The bridge is coming up

By John (this story based on fact was modified for submission to a Bloomsbury book company short story competition with the theme of “Ageing” to be judged in February 2016).

Saturday morning, 10.00 am, August 2015. An old man, approaching his 72nd year, stands on Sandy Haven beach – the stony one on the west side of the tidal creek used for launching boats. The tide is going out and the water low. He has a camera with him and has just photographed the long linear ripple running across the outgoing tidal water where the low-tide footbridge, locally famous as “the crabbing bridge”, lies just under the water surface. A warm sun glints on the shimmering water and he is alone in the creek. Suddenly a young boy about six years old comes running across the wet stony beach and stands alongside the old man. They stand companionably silent watching the long ripple on the water surface. Then the young fair haired boy turns to the old man and explains excitedly “The bridge is coming up”.

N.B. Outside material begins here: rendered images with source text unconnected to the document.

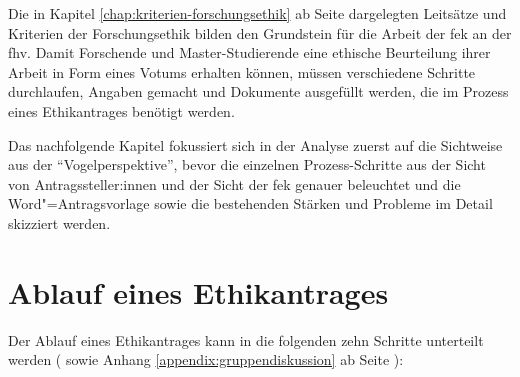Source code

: \documentclass[a4paper,12pt,twoside]{scrreprt}
\begin{document}
Die in Kapitel \ref{chap:kriterien-forschungsethik} ab Seite \pageref{chap:kriterien-forschungsethik} dargelegten Leitsätze und Kriterien der Forschungsethik bilden den Grundstein für die Arbeit der \acl{fek} an der \acl{fhv}. Damit Forschende und Master-Studierende eine ethische Beurteilung ihrer Arbeit in Form eines Votums erhalten können, müssen verschiedene Schritte durchlaufen, Angaben gemacht und Dokumente ausgefüllt werden, die im Prozess eines Ethikantrages benötigt werden.

\medskip

Das nachfolgende Kapitel fokussiert sich in der Analyse zuerst auf die Sichtweise aus der \enquote{Vogelperspektive}, bevor die einzelnen Prozess-Schritte aus der Sicht von Antragssteller:innen und der Sicht der \ac{fek} genauer beleuchtet und die Word"=Antragsvorlage sowie die bestehenden Stärken und Probleme im Detail skizziert werden.

\section{Ablauf eines Ethikantrages}
\label{sec:ablauf-ethikantrag}

Der Ablauf eines Ethikantrages kann in die folgenden zehn Schritte unterteilt werden (\cite{fachhochschule_vorarlberg_gmbh_forschungsethik-kommission_2021, forschungsethik-kommission_der_fachhochschule_vorarlberg_verfahrensordnung_2020} sowie Anhang \ref{appendix:gruppendiskussion} ab Seite \pageref{appendix:gruppendiskussion}):
\end{document}
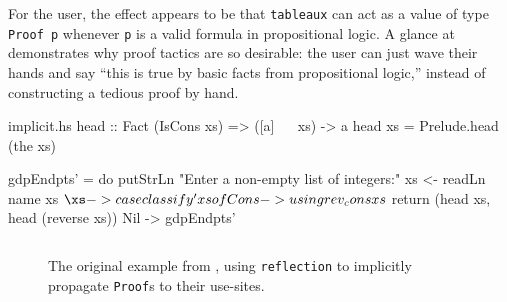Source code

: \documentclass[format=sigplan, review=false, screen=true, 10pt]{acmart}
\begin{document}
For the user, the effect appears to be that \texttt{tableaux} can act as a value of
type \texttt{Proof p} whenever \texttt{p} is a valid formula in propositional logic.
A glance at  demonstrates why proof tactics are so desirable:
the user can just wave their hands and say ``this is true by basic facts from propositional logic,''
instead of constructing a tedious proof by hand.

\begin{filecontents*}{implicit.hs}
head :: Fact (IsCons xs) => ([a] ~~ xs) -> a
head xs = Prelude.head (the xs)

gdpEndpts' = do
  putStrLn "Enter a non-empty list of integers:"  
  xs <- readLn
  name xs $ \xs -> case classify' xs of
    Cons -> using rev_cons xs $
      return (head xs, head (reverse xs))
    Nil  -> gdpEndpts'
\end{filecontents*}

\begin{figure}
  \inputminted{haskell}{implicit.hs}
  \caption{The original example from , using \texttt{reflection} to
    implicitly propagate \texttt{Proof}s to their use-sites.
    \label{implicit}}
\end{figure}
\end{document}
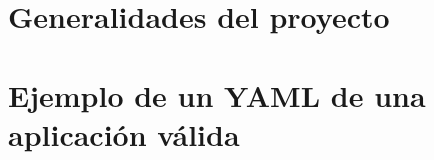 \documentclass[12pt, oneside]{book}
\begin{document}
    
    

    

    

    \renewcommand{\contentsname}{\normalsize Contenido}
    \tableofcontents
    \newpage

    \renewcommand{\listfigurename}{\normalsize Lista de figuras}
    \listoffigures
    
    \renewcommand{\listtablename}{\normalsize Lista de tablas}    
    \listoftables
    \mainmatter


    

    \chapter{Generalidades del proyecto}
    
    

    

    

    

    
    
    

    \newpage
    
    
    
    \appendix
    \newpage
    \chapter{Ejemplo de un YAML de una aplicación válida}\label{appendix:example}
    

\end{document}
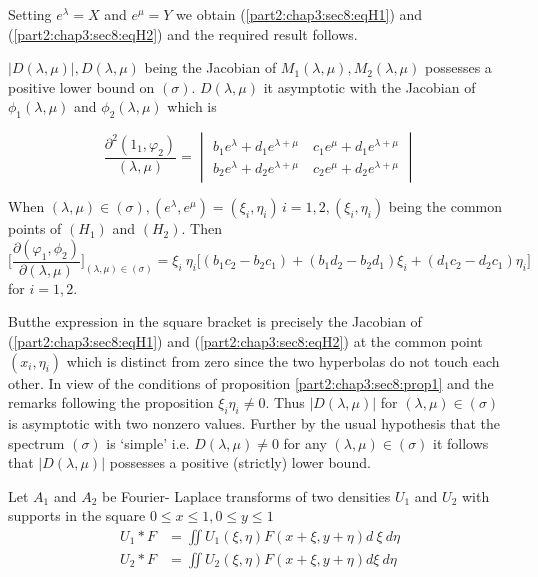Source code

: Setting $e^\lambda = X$ and $e^\mu = Y$ we obtain
(\ref{part2:chap3:sec8:eqH1}) and (\ref{part2:chap3:sec8:eqH2}) 
and the required result follows. 

\begin{coro*}%
  $|D(\lambda,\mu)|, D(\lambda,\mu)$ being the Jacobian of
  $M_1(\lambda,\mu), M_2 (\lambda,\mu)$ possesses a positive lower
  bound on $(\sigma)$. $D(\lambda,\mu)$ it asymptotic with the
  Jacobian of $\phi_1 (\lambda,\mu)$ and $\phi_2(\lambda,\mu)$ which
  is  
\end{coro*}

\begin{equation*}
  \frac{\partial^2(1_1, \varphi_2)}{(\lambda,\mu)} = \begin{vmatrix}
    b_1 e^\lambda + d_1 e^{\lambda + \mu} \quad c_1 e^\mu + d_1
    e^{\lambda + \mu}\\  b_2 e^\lambda + d_2 e^{\lambda + \mu} \quad
    c_2 e^{\mu} + d_2 e^{\lambda + \mu}  \end{vmatrix} 
\end{equation*}

When $(\lambda,\mu) \in (\sigma), (e^\lambda, e^\mu) = (\xi_i,
\eta_i)\, 
i = 1,2, (\xi_i,\eta_i)$ being the common points of $(H_1)$ and
$(H_2)$. Then 
$$
\Big[\frac{ \partial (\varphi_1,\phi_2)}{\partial
    (\lambda,\mu)}\Big]_{(\lambda,\mu) \in (\sigma)} = \xi_i ~ \eta_i
\Big[ (b_1 c_2 - b_2 c_1) + (b_1 d_2 - b_2 d_1) \xi_i + (d_1 c_2  -
  d_2 c_1) \eta_i\Big] 
$$
for $i = 1,2$.

But\pageoriginale the expression in the square bracket is precisely
the Jacobian of 
(\ref{part2:chap3:sec8:eqH1}) and (\ref{part2:chap3:sec8:eqH2}) at the
common point $(x_i,\eta_i)$ which is 
distinct from zero since the two hyperbolas do not touch each
other. In view of the conditions of proposition \ref{part2:chap3:sec8:prop1} and the remarks
following the proposition $\xi_i \eta_i \neq 0$. Thus $|
D(\lambda,\mu) |$ for $(\lambda,\mu) \in (\sigma)$ is asymptotic with
two nonzero values. Further by the usual hypothesis that the spectrum
$(\sigma)$ is `simple' i.e. $D(\lambda,\mu) \neq  0$ for any
$(\lambda, \mu) \in (\sigma)$ it follows that $| D (\lambda,\mu) |$
possesses a positive (strictly) lower bound. 

Let $A_1$ and $A_2$ be Fourier- Laplace transforms of two densities
$U_1$ and $U_2$ with supports in the square $0 \le x \le 1, 0 \le y
\le 1$ 
\begin{align*}
  U_1 * F & = \iint U_1 (\xi,\eta) F(x + \xi, y+ \eta) d ~ \xi ~ d\eta\\
  U_2 * F & = \iint U_2 (\xi,\eta) F(x+ \xi, y+ \eta) d\xi ~ d\eta
\end{align*}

Shortly afterwards young woman with long hair dressed in white trousers and a blue blouse come running onto the beach, approaches the boy and calls loudly “Brian! You must not leave the house without telling someone. It can be dangerous”. The old man reassures her “He was safe as I was here. We were watching the crabbing bridge emerge. I presume the young man has been catching crabs here”. The mother replies that she and her family are holidaying at Sandy Haven in a house near the beach and had spent several days catching crabs from the foot bridge. It was a week when the tides were out during the day. Soon the boy’s father comes to the top of the beach with a younger brother and sister of the boy. The family gathers and sets off with children’s small plastic buckets to pick blackberries along the coast path to the west – a very good place for blackberries for the hedges there face south and are sheltered on the ground that slopes towards the sea.

The old man is much amused and smiles as he thinks of the innocence of the young boy and how much he has yet to learn. The excited explanation of the bridge coming up out of the water shows how much he has yet to learn about tides and currents and the moon. He has also given away the information that he comes from the countryside or a city someplace inland and is just beginning to learn of Natures many secrets of the coastal areas. But his excitement at seeing the crabbing bridge emerge once more, tells of his new holiday knowledge and skills. He has experienced taking a piece of string and some bacon and filled a bucket with live crabs (strange creatures that look a bit like spiders to young children). He knows too that his skills will now impress his younger brother and sister and please his admiring parents. Indeed the whole family will have cried out with excitement at the end of the crab catching adventure, when all the crabs were tipped out onto the bridge to scramble home in all directions – ready to be caught and fed bacon again on the next day.

The old man walks slowly back across beach in the warm morning sun with a smile on his face as he remembers being just as excited as the young boy, when he caught crabs here some 66 years ago. He then remembers how some 30 to 40 years ago, when he and his wife and their four children used to catch crabs on the bridge. In his camera he carries photographs of the crabbing bridge emerging. He will email them to his now distant and grown up children, so that they too will remember and shortly bring the grandchildren to go crabbing on the famous bridge and learn things and watch in excitement when “the bridge is coming up out of the water”.